A derivative is an investment based on the value of an underlying instrument. In essence, what is emerging is a derivative market based on intellectual property, and it is exhibiting all the same ill traits that one sees with "swaptions" and the other exotic derivatives that have made the international trading world a house of cards, an emperor with no clothes.
This is not what patents were designed to do, and it must stop before it undermines the innovation needed to drive new companies forward, to bring new ideas to the marketplace, and to deliver value to those who build the better mousetrap.
"We can build a full, robust IP strategy on a startup's budget and still have some of the same things we had at Apple," said Richard "Chip" Lutton, general counsel at startup Nest Labs and former chief patent counsel at Apple.
I don't quite understand how you can do that. Can you elaborate on this?
I take Lutton's point to be that companies such as RPX, Intellectual ventures and many others like them have created a virtual patent marketplace where a startup can go shopping for patents.
He is clear that a startup can't afford the same size portfolio as an established company such as Apple. However if it defines its landscape carefully it can have similar coverage in its limited markets as bigger companies that span broader markets.
I agree with Tom Murphy 100%. The easiest way to save the patent system is to pass a simple law that restricts the royalties when the patent holder does not design, build, manufacture or sell a product which competes with the product on which the lawsuit was brought on.
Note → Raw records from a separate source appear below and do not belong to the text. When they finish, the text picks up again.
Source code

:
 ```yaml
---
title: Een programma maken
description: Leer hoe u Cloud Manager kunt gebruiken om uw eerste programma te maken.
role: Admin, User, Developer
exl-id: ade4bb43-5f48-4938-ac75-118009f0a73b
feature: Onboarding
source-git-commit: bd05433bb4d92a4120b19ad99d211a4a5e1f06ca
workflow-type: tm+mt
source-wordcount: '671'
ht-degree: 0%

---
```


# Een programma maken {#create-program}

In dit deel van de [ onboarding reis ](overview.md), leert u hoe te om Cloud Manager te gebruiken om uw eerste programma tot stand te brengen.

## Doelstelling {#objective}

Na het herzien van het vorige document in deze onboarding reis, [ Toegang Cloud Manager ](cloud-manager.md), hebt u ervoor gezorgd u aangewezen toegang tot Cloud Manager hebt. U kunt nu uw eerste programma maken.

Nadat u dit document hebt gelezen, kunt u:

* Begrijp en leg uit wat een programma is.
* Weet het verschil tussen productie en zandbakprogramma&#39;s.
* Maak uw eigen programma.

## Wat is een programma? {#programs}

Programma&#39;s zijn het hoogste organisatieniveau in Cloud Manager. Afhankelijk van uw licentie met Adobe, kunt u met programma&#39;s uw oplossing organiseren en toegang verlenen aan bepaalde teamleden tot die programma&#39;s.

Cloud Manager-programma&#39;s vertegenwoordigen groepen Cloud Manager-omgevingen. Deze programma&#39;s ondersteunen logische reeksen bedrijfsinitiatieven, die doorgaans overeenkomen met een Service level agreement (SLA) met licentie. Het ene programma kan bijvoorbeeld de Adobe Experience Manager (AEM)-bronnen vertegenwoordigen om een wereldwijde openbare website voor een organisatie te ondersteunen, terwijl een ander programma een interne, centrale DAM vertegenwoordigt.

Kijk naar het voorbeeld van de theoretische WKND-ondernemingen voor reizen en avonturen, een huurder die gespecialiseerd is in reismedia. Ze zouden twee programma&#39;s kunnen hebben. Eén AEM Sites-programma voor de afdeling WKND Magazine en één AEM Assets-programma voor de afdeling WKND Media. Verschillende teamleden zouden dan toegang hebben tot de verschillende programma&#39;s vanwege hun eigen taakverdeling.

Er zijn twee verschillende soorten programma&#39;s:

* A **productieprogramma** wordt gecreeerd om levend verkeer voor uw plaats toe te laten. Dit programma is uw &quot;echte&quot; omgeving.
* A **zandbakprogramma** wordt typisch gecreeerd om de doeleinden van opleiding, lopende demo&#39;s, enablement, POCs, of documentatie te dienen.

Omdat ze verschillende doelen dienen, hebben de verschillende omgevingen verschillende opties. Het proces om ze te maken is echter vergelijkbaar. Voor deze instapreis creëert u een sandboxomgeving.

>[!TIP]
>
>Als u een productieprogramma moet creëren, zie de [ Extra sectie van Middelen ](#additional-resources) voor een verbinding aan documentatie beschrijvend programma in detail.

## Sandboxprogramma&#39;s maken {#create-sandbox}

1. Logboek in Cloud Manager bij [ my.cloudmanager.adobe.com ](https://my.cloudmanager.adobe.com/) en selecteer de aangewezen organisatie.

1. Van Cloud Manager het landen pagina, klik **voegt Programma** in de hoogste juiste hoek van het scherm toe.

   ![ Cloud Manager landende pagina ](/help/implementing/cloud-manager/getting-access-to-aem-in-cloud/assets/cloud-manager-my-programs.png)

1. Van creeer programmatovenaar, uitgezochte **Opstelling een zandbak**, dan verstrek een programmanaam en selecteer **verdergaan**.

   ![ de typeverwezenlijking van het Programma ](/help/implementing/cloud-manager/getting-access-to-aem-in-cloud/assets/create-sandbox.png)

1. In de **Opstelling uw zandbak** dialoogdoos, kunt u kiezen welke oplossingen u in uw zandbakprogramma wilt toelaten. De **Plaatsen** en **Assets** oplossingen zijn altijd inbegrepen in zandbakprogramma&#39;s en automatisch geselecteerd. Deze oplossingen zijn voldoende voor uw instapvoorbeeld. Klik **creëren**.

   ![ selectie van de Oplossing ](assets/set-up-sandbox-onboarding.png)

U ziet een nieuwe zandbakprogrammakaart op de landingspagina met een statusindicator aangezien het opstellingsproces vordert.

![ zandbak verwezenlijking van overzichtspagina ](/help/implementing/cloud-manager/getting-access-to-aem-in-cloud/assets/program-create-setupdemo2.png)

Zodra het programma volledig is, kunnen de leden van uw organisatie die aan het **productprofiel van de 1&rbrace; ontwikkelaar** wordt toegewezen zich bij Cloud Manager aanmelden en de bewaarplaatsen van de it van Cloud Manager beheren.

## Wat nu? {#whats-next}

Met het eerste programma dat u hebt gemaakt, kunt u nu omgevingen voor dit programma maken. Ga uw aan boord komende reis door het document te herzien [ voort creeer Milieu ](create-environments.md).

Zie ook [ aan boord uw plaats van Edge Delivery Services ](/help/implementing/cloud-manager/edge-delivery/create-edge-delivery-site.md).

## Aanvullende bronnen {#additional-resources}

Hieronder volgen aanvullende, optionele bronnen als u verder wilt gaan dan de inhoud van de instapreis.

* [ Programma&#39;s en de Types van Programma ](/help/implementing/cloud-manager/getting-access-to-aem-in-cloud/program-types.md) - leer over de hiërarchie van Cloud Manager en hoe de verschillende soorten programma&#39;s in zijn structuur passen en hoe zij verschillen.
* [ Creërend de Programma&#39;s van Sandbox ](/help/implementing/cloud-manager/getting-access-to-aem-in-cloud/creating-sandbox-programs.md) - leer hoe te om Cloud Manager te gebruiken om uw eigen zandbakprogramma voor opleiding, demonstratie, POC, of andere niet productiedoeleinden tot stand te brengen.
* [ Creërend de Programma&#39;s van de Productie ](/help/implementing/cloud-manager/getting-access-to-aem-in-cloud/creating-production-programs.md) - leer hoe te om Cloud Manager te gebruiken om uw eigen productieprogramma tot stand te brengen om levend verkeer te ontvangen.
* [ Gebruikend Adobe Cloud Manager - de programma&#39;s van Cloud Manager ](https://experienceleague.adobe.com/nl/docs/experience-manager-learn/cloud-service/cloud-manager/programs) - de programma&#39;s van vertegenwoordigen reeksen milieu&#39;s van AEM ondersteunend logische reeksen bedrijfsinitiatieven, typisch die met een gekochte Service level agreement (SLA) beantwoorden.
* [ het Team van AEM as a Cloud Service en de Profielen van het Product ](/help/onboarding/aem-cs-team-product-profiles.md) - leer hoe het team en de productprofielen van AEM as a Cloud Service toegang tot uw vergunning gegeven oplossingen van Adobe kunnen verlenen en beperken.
I suggest a royalty cap of 0.01% of the sales. This cap should have no effect if the patent holder has a competing product in the market place. Then the existing patent laws would apply as usual.
You have captured exactly the same thoughts I had when I saw the headline of this story. IMO, this is the inevitable and foreseeable result of the last two "reform" initiatives re the US patent system. It wasn't broke, so why the attempt to "fix" it! A large portion of the "inventions" recently issued patents are trash pure and simple, issued because the Patent Office is completely overwhelmed now as indicated by the "hockey stick" curves in the story. What hath Congress wrought?
Fundamentals: And I like your idea for a royalty cap of 0.01% for non-producing patent holders.
You know, I've been following this debate over technology patents for something like 20 years, when I first attended a USPTO public hearing in San Jose. Little new thinking has emerged in those two decades that would compare well with the good ideas that have surfaced on our message boards over the past two days.
What other ideas should we add to the patent laws to make them more equitable and reduce the trend of patent trolling?
Mhrackin: Hmmmm....you're blaming Congress for creating this mess and oppose new laws (Quote: "It wasn't broke, so why attempt to fix it?"). I would tend to blame the trolls and others who are abusing the system. And I think Congress needs guidance from the true inventors of the world on what new laws are needed to thwart abuse.
And if the USPTO is overwhelmed by a flood of inventions, or ill-equipped to handle the sophistication of new devices, would you recommend expansion of the agency? And how would that be financed?
Two of the primary culprits: making both software and business practices eligible for patents. The traditional view (explicit in the previous patent laws) was that both of these were essentially algorithms that were intangible and thus not eligible for patents. They were considered to be equivalent to artistic expressions, and like those eligible for copyright protection, not patent protection. This change also broadened the category of "design patents" (as opposed to "utility patents"). A HUGE proportion of the deluge of applications fall into those categories: the typical smartphone app can have a separate "design patent" for each screen!